Work required:
Write down exactly the lines of the listing below, beginning with the one containing "## Installation" and closing with the final line.

Input material:
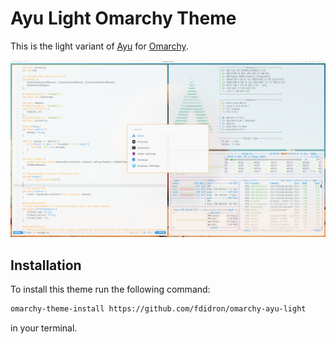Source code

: # Ayu Light Omarchy Theme

This is the light variant of [Ayu](https://github.com/dempfi/ayu) for [Omarchy](https://github.com/dempfi/omarchy).
<div align="center">
    <img src="theme.png" alt="Screenshot of Ayu Light Omarchy Theme">
</div>

## Installation

To install this theme run the following command:

```bash
omarchy-theme-install https://github.com/fdidron/omarchy-ayu-light
```

in your terminal.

Exercise response:
## Installation

To install this theme run the following command:

```bash
omarchy-theme-install https://github.com/fdidron/omarchy-ayu-light
```

in your terminal.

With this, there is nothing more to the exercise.